Dee Dee Bridgewater, concerto (con band italiana) alla Casa del Jazz- Corriere.it
«Io non avevo il potere di tante voci. Ma sapevo, come donna, come usare la mia». La guardi, la ascolti. E la veneri, oggi, Dee Dee Bridgewater. Come vocalist è già nella storia del jazz, una delle ladies, sulla scia delle più grandi, Billie, Ella, Sarah… Memphis, classe 1950, Dee Dee ha alzato la voce nell’olimpo della musica afroamericana. Ma anche nella storia delle lotte per i diritti dei neri e la parità di genere. «Sul palco e fuori dal palco», ribadisce, orgogliosamente. Così, quando le parli di Mee Too, la sua credibilità è totale, se ti dice che «il movimento lo sostengo, anche se non lo condivido al 100 per cento. È stato creato da donne più giovani di me. Io ho sperimentato i problemi di cui parlano molti anni prima che qualcuno lo chiamasse Mee Too. E ho scelto di dire no in molte situazioni, da giovane. Anche se questo significava perdere opportunità di lavoro. Ma adesso posso andare a fronte alta, come una donna che non è scesa a compromessi».

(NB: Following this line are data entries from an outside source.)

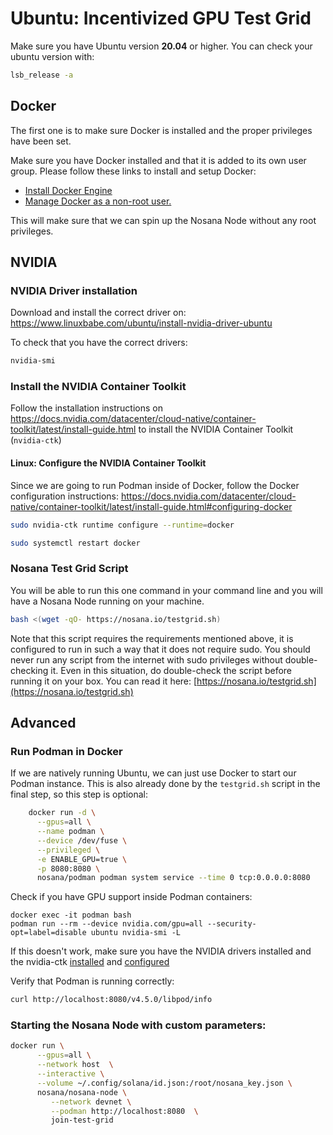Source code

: # Ubuntu: Incentivized GPU Test Grid
Make sure you have Ubuntu version **20.04** or higher. You can check your ubuntu version with:

```bash
lsb_release -a
```
## Docker
The first one is to make sure Docker is installed and the proper privileges have been set.

Make sure you have Docker installed and that it is added to its own user group. Please follow these links to install and setup Docker:

- [Install Docker Engine](https://docs.docker.com/engine/install/)
- [Manage Docker as a non-root user.](https://docs.docker.com/engine/install/linux-postinstall/#manage-docker-as-a-non-root-user)

This will make sure that we can spin up the Nosana Node without any root privileges.

## NVIDIA
### NVIDIA Driver installation
Download and install the correct driver on: https://www.linuxbabe.com/ubuntu/install-nvidia-driver-ubuntu

To check that you have the correct drivers:
```bash
nvidia-smi
```

### Install the NVIDIA Container Toolkit
Follow the installation instructions on https://docs.nvidia.com/datacenter/cloud-native/container-toolkit/latest/install-guide.html to install the NVIDIA Container Toolkit (`nvidia-ctk`)

#### Linux: Configure the NVIDIA Container Toolkit
Since we are going to run Podman inside of Docker, follow the Docker configuration instructions:
https://docs.nvidia.com/datacenter/cloud-native/container-toolkit/latest/install-guide.html#configuring-docker

```bash
sudo nvidia-ctk runtime configure --runtime=docker
```
```bash
sudo systemctl restart docker
```

### Nosana Test Grid Script
You will be able to run this one command in your command line and you will have a Nosana Node running on your machine.

```bash
bash <(wget -qO- https://nosana.io/testgrid.sh)
```

Note that this script requires the requirements mentioned above, it is configured to run in such a way that it does not require sudo.
You should never run any script from the internet with sudo privileges without double-checking it.
Even in this situation, do double-check the script before running it on your box.
You can read it here: [https://nosana.io/testgrid.sh](https://nosana.io/testgrid.sh)

## Advanced
### Run Podman in Docker
If we are natively running Ubuntu, we can just use Docker to start our Podman instance. This is also already done by the `testgrid.sh` script in the final step, so this step is optional:
```bash 
    docker run -d \
      --gpus=all \
      --name podman \
      --device /dev/fuse \
      --privileged \
      -e ENABLE_GPU=true \
      -p 8080:8080 \
      nosana/podman podman system service --time 0 tcp:0.0.0.0:8080
```

Check if you have GPU support inside Podman containers:
```
docker exec -it podman bash
podman run --rm --device nvidia.com/gpu=all --security-opt=label=disable ubuntu nvidia-smi -L
```
If this doesn't work, make sure you have the NVIDIA drivers installed and the nvidia-ctk [installed](https://docs.nvidia.com/datacenter/cloud-native/container-toolkit/latest/install-guide.html) and [configured](https://docs.nvidia.com/datacenter/cloud-native/container-toolkit/latest/install-guide.html#configuring-docker)

Verify that Podman is running correctly:
```bash
curl http://localhost:8080/v4.5.0/libpod/info
```

### Starting the Nosana Node with custom parameters:
```bash
docker run \
      --gpus=all \
      --network host  \
      --interactive \
      --volume ~/.config/solana/id.json:/root/nosana_key.json \
      nosana/nosana-node \
         --network devnet \
         --podman http://localhost:8080  \
         join-test-grid
```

Ora la attende una tournée europea. E una band italiana. Sezione ritmica tutta al femminile: Rosa Brunello, contrabbasso e basso elettrico, Evita Polidoro alla batteria. «Dato il periodo, era un problema portare un’intera band dagli States», così quando i suoi agenti le hanno proposto una serie di giovani solisti, «ho osservato, ascoltato il loro sound, chiesto anche una presenza femminile e ora sono contenta di aver scoperto Rosa e Evita, sono il cuore, il motore della band». Il via sabato 10 luglio alla Casa del Jazz. Al piano Enrico Filippini, poi due fiati, Mirco Rubegni alla tromba e Michele Polga al sax.
Non te lo dice direttamente, quanta passione ci mette anche per spingere le nuove generazioni al femminile, ma poi, chiedendole dei prossimi progetti, esce fuori il «The Woodshed Network», una sorta di scuola per aiutare giovani donne nel jazz, sostenere le loro carriere, venti di loro sono appena uscite da questo programma e il Jazz Festival di Detroit l’ha chiamata in settembre per presentarle. Stesso apparente distacco, stessa passione per Black Lives Matter: «È importante manifestare per le questioni razziali. Ma io mi sento vicina alle posizioni delle Black Panters. Avevo collaborato con uno dei loro programmi per garantire pasti ai ragazzi meno fortunati nelle scuole, quando ero più giovane. Sì — ammette — ho avuto la sensazione di aver già fatto il mio dovere, sventolato la bandiera, urlato contro le ingiustizie», tanto che negli ultimi mesi «non ho sentito il bisogno di uscire e marciare, anche perché non sono più così giovane. E con il Covid ho preferito stare a casa. Offrire il mio supporto, morale e finanziario, a distanza. Sono stata sola con me stessa 24 ore al giorno. Una sfida. Ho comunque fatto molte zoom call, live streaming e ho iniziato una nuova carriera come ospite negli show. Nella cerimonia dei Jazz Masters, in Jazz in America in supporto a Joe Biden, al Kennedy Centre, insomma mi sono fatta una reputazione come invitata».
Tornando ai nostri giovani musicisti, «stiamo preparando del materiale inedito, immagino sia una sfida, per me e per loro e sto in qualche modo aspettando di scoprire cosa ne uscirà. Comunque abbiamo in serbo brani di Chick Corea, Stanley Clark, Wayne Shorter, Herbie Hancock, Thelonious Monk». E al rientro negli Usa? «Non parlo dei progetti finché non si concretizzano. Posso dire che sto lavorando a un progetto sulla musica nera con i migliori musicisti di New Orleans».